When I returned to Gulick the next morning Ray handed me a copy of the orders for my final military assignment. With such a short time to go on my tour I had expected only my travel orders back to the States for my discharge; my initial reaction to the papers I now read was one of pained surprise.
“Are these bastards kidding? I’m so short right now I have to look up to tie my shoelaces and they’re sending me to Cuba for seven days? Aren’t we practically at war with those people? That’s all I need -- survive all that crap in the bush and then get wasted ninety miles from Key West. Who are the geniuses who are running this show anyway?”
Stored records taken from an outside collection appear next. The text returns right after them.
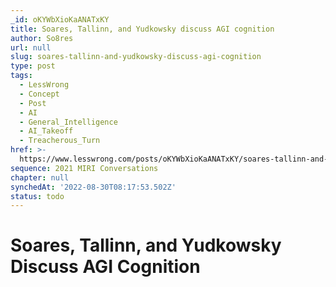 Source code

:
 ```yaml
---
_id: oKYWbXioKaANATxKY
title: Soares, Tallinn, and Yudkowsky discuss AGI cognition
author: So8res
url: null
slug: soares-tallinn-and-yudkowsky-discuss-agi-cognition
type: post
tags:
  - LessWrong
  - Concept
  - Post
  - AI
  - General_Intelligence
  - AI_Takeoff
  - Treacherous_Turn
href: >-
  https://www.lesswrong.com/posts/oKYWbXioKaANATxKY/soares-tallinn-and-yudkowsky-discuss-agi-cognition
sequence: 2021 MIRI Conversations
chapter: null
synchedAt: '2022-08-30T08:17:53.502Z'
status: todo
---
```


# Soares, Tallinn, and Yudkowsky Discuss AGI Cognition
Ray laughed and agreed it was a strange assignment, but he also pointed out that I would be flown home afterwards on the once-a-week unofficial flight directly from Havana to Miami and wouldn’t have to return to Panama at all. He had received the same assignment -- we were to be a two-man observation team at one of Cuba’s week-long conferences on “Inter-American Cooperation”, the usual euphemism for those regional meetings which mixed the buying and selling of arms with the dissemination of a lot of propaganda -- but he would return to Panama at the end of the conference. I assumed my debriefing about the affair would take place after I reached the States and before I became a civilian again; his would be conducted, as usual, upon his return to the Zone.